TrackCoach wrote:
I have posted extensively on this board about age cheating; I am not going to cover old ground, do a Search on "Age Fraud" if you are interested. Every youth and junior male world record over 400m is fake, not a single one of those records is legit. One of America’s greatest distance runners, Dathan Ritzenhein’s greatest accomplishment is finishing 3rd at world junior cross. WJrXC in some years is more competitive than the U.S. senior national XC Championships. For more perspective, there is no guarantee Alan Webb would have medaled at the WJrs or even America’s junior 800m record Donavan Brazier. Several Africans have 1:43x 800m at the World Youth Championships. When Mary Cain won the World Junior 3K, it was one of the few times Africa actually used high school girls. If Cain had ran her specialty, the 1500, she most definitely would have lost. The reason why Africa choose to run high school girls in the 3K is a mystery. Why isn’t the world record in the 800m 1:38, or 3:23 for the 1500, or 12 flat of the 5K, or 26 flat for the 10K, or 1:59 for the marathon. If just a few of these African juniors made what would be considered a normal progression, the middle and long distance world records would be way below what they currently are. The fact is, most of these supposedly junior phenoms made very little to no improvement over their junior marks. I suspect some of them were at their physical peak, in their mid to late-20s while competing as a junior. While athletes like David Rudisha and Asbel Kiprop, never had mind blowing junior performances, had documented ages and continued to improve.
Don't focus too much on what the athletes looks like because in many cases, nowadays, African countries will exclude athletes from youth and junior completions because they look old. Although there have some really old looking athletes in age level competitions, but several years ago African countries started excluding really old looking dudes to add some legitimacy to the process, when in fact they don’t care how old the athlete actually is. What is sad, age fraud doesn’t just affect American and other countries, but it denies opportunities for age appropriate African athletes. Among the males, it is very rare for Kenyan Secondary School Champion to even be invited to compete for a spot on the youth or junior national team. The Youth and Junior athletes are usually unknown athletes with no grade school and age group performances that would document their age and who have been training in professional training groups. People perhaps think of age cheating as 20 year old posing as an 17 year old, in some cases, these athletes are in their late 20s competing in World Youth competitions.

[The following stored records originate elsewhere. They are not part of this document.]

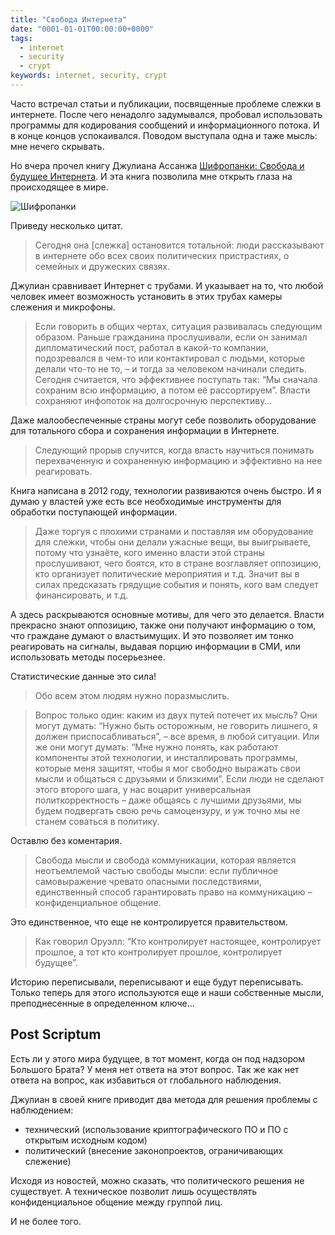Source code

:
 ```yaml
---
title: "Свобода Интернета"
date: "0001-01-01T00:00:00+0000"
tags:
  - internet
  - security
  - crypt
keywords: internet, security, crypt
---
```

Часто встречал статьи и публикации, посвященные проблеме слежки в интернете. После чего ненадолго задумывался, пробовал использовать программы для кодирования сообщений и информационного потока. И в конце концов успокаивался. Поводом выступала одна и таже мысль: мне нечего скрывать.

Но вчера прочел книгу Джулиана Ассанжа [Шифропанки: Свобода и будущее Интернета](https://www.goodreads.com/book/show/25194888 "Cypherpunks: Freedom and the Future of the Internet"). И эта книга позволила мне открыть глаза на происходящее в мире.

![Шифропанки](https://static.juev.org/2015/03/25194888.jpg)

Приведу несколько цитат.

> Сегодня она [слежка] остановится тотальной: люди рассказывают в интернете обо всех своих политических пристрастиях, о семейных и дружеских связях.

Джулиан сравнивает Интернет с трубами. И указывает на то, что любой человек имеет возможность установить в этих трубах камеры слежения и микрофоны.

> Если говорить в общих чертах, ситуация развивалась следующим образом. Раньше гражданина прослушивали, если он занимал дипломатический пост, работал в какой-то компании, подозревался в чем-то или контактировал с людьми, которые делали что-то не то, – и тогда за человеком начинали следить. Сегодня считается, что эффективнее поступать так: “Мы сначала сохраним всю информацию, а потом её рассортируем”. Власти сохраняют инфопоток на долгосрочную перспективу…

Даже малообеспеченные страны могут себе позволить оборудование для тотального сбора и сохранения информации в Интернете.

> Следующий прорыв случится, когда власть научиться понимать перехваченную и сохраненную информацию и эффективно на нее реагировать.

Книга написана в 2012 году, технологии развиваются очень быстро. И я думаю у властей уже есть все необходимые инструменты для обработки поступающей информации.

> Даже торгуя с плохими странами и поставляя им оборудование для слежки, чтобы они делали ужасные вещи, вы выигрываете, потому что узнаёте, кого именно власти этой страны прослушивают, чего боятся, кто в стране возглавляет оппозицию, кто организует политические мероприятия и т.д. Значит вы в силах предсказать грядущие события и понять, кого вам следует финансировать, и т.д.

А здесь раскрываются основные мотивы, для чего это делается. Власти прекрасно знают оппозицию, также они получают информацию о том, что граждане думают о властьимущих. И это позволяет им тонко реагировать на сигналы, выдавая порцию информации в СМИ, или использовать методы посерьезнее.

Статистические данные это сила!

> Обо всем этом людям нужно поразмыслить.

> Вопрос только один: каким из двух путей потечет их мысль? Они могут думать: “Нужно быть осторожным, не говорить лишнего, я должен приспосабливаться”, – все время, в любой ситуации. Или же они могут думать: “Мне нужно понять, как работают компоненты этой технологии, и инсталлировать программы, которые меня защитят, чтобы я мог свободно выражать свои мысли и общаться с друзьями и близкими”. Если люди не сделают этого второго шага, у нас воцарит универсальная политкорректность – даже общаясь с лучшими друзьями, мы будем подвергать свою речь самоцензуру, и уж точно мы не станем соваться в политику.

Оставлю без коментария.

> Свобода мысли и свобода коммуникации, которая является неотъемлемой частью свободы мысли: если публичное самовыражение чревато опасными последствиями, единственный способ гарантировать право на коммуникацию – конфиденциальное общение.

Это единственное, что еще не контролируется правительством.

> Как говорил Оруэлл: “Кто контролирует настоящее, контролирует прошлое, а тот кто контролирует прошлое, контролирует будущее”.

Историю переписывали, переписывают и еще будут переписывать. Только теперь для этого используются еще и наши собственные мысли, преподнесенные в определенном ключе…

## Post Scriptum

Есть ли у этого мира будущее, в тот момент, когда он под надзором Большого Брата? У меня нет ответа на этот вопрос. Так же как нет ответа на вопрос, как избавиться от глобального наблюдения.

Джулиан в своей книге приводит два метода для решения проблемы с наблюдением:

- технический (использование криптографического ПО и ПО с открытым исходным кодом)
- политический (внесение законопроектов, ограничивающих слежение)

Исходя из новостей, можно сказать, что политического решения не существует. А техническое позволит лишь осуществлять конфиденциальное общение между группой лиц. 

И не более того.
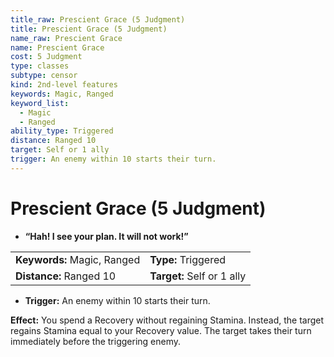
 ```yaml
---
title_raw: Prescient Grace (5 Judgment)
title: Prescient Grace (5 Judgment)
name_raw: Prescient Grace
name: Prescient Grace
cost: 5 Judgment
type: classes
subtype: censor
kind: 2nd-level features
keywords: Magic, Ranged
keyword_list:
  - Magic
  - Ranged
ability_type: Triggered
distance: Ranged 10
target: Self or 1 ally
trigger: An enemy within 10 starts their turn.
---
```


# Prescient Grace (5 Judgment)

- **“Hah! I see your plan. It will not work!”**

|                             |                            |
| :-------------------------- | :------------------------- |
| **Keywords:** Magic, Ranged | **Type:** Triggered        |
| **Distance:** Ranged 10     | **Target:** Self or 1 ally |

- **Trigger:** An enemy within 10 starts their turn.

**Effect:** You spend a Recovery without regaining Stamina. Instead, the target regains Stamina equal to your Recovery value. The target takes their turn immediately before the triggering enemy.
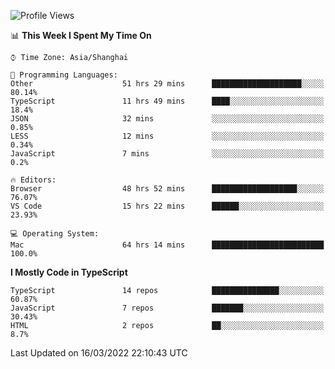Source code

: <!--START_SECTION:waka-->
![Profile Views](http://img.shields.io/badge/Profile%20Views-0-blue)

📊 **This Week I Spent My Time On** 

```text
⌚︎ Time Zone: Asia/Shanghai

💬 Programming Languages: 
Other                    51 hrs 29 mins      ████████████████████░░░░░   80.14% 
TypeScript               11 hrs 49 mins      ████░░░░░░░░░░░░░░░░░░░░░   18.4% 
JSON                     32 mins             ░░░░░░░░░░░░░░░░░░░░░░░░░   0.85% 
LESS                     12 mins             ░░░░░░░░░░░░░░░░░░░░░░░░░   0.34% 
JavaScript               7 mins              ░░░░░░░░░░░░░░░░░░░░░░░░░   0.2%

🔥 Editors: 
Browser                  48 hrs 52 mins      ███████████████████░░░░░░   76.07% 
VS Code                  15 hrs 22 mins      ██████░░░░░░░░░░░░░░░░░░░   23.93%

💻 Operating System: 
Mac                      64 hrs 14 mins      █████████████████████████   100.0%

```

**I Mostly Code in TypeScript** 

```text
TypeScript               14 repos            ███████████████░░░░░░░░░░   60.87% 
JavaScript               7 repos             ███████░░░░░░░░░░░░░░░░░░   30.43% 
HTML                     2 repos             ██░░░░░░░░░░░░░░░░░░░░░░░   8.7%

```



 Last Updated on 16/03/2022 22:10:43 UTC
<!--END_SECTION:waka-->
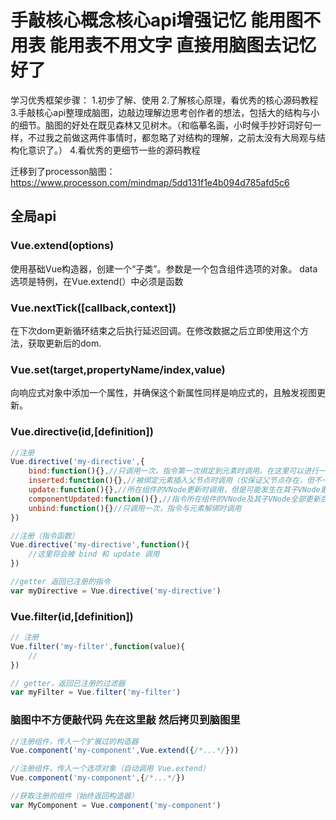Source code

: # 手敲核心概念核心api增强记忆 能用图不用表 能用表不用文字 直接用脑图去记忆好了

学习优秀框架步骤：
1.初步了解、使用
2.了解核心原理，看优秀的核心源码教程
3.手敲核心api整理成脑图，边敲边理解边思考创作者的想法，包括大的结构与小的细节。脑图的好处在既见森林又见树木。（和临摹名画，小时候手抄好词好句一样，不过我之前做这两件事情时，都忽略了对结构的理解，之前太没有大局观与结构化意识了。）
4.看优秀的更细节一些的源码教程

迁移到了processon脑图：
https://www.processon.com/mindmap/5dd131f1e4b094d785afd5c6

## 全局api

### Vue.extend(options)
使用基础Vue构造器，创建一个“子类”。参数是一个包含组件选项的对象。
data选项是特例，在Vue.extend(）中必须是函数

### Vue.nextTick([callback,context])
在下次dom更新循环结束之后执行延迟回调。在修改数据之后立即使用这个方法，获取更新后的dom.

### Vue.set(target,propertyName/index,value)
向响应式对象中添加一个属性，并确保这个新属性同样是响应式的，且触发视图更新。

### Vue.directive(id,[definition])

```js
//注册
Vue.directive('my-directive',{
    bind:function(){},//只调用一次，指令第一次绑定到元素时调用。在这里可以进行一次性的初始化设置。
    inserted:function(){},//被绑定元素插入父节点时调用（仅保证父节点存在，但不一定已被插入文档中）
    update:function(){},//所在组件的VNode更新时调用，但是可能发生在其子VNode更新之前。
    componentUpdated:function(){},//指令所在组件的VNode及其子VNode全部更新后调用。
    unbind:function(){}//只调用一次，指令与元素解绑时调用
})

//注册（指令函数）
Vue.directive('my-directive',function(){
    //这里将会被 bind 和 update 调用
})

//getter 返回已注册的指令
var myDirective = Vue.directive('my-directive')
```


### Vue.filter(id,[definition])
```js
// 注册
Vue.filter('my-filter',function(value){
    //
})

// getter，返回已注册的过滤器
var myFilter = Vue.filter('my-filter')
```

### 脑图中不方便敲代码 先在这里敲 然后拷贝到脑图里
```js
//注册组件，传入一个扩展过的构造器
Vue.component('my-component',Vue.extend({/*...*/}))

//注册组件，传入一个选项对象（自动调用 Vue.extend）
Vue.component('my-component',{/*...*/})

//获取注册的组件（始终返回构造器）
var MyComponent = Vue.component('my-component')


```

What is equally sad is the fact that the IAAF allows this to happen. The fact is, most Kenyans for example, born in the last 20 years have a documented record of their birth and/or a number of ways to approximate their age. Other sports take age cheating much more seriously, FIFA for example has banded entire national teams for age cheating and routinely uses bone scans and dental X-rays when an athlete’s age is in question. If FIFA finds more than 3 athletes on a team overage, they simple exclude the entire team from competition.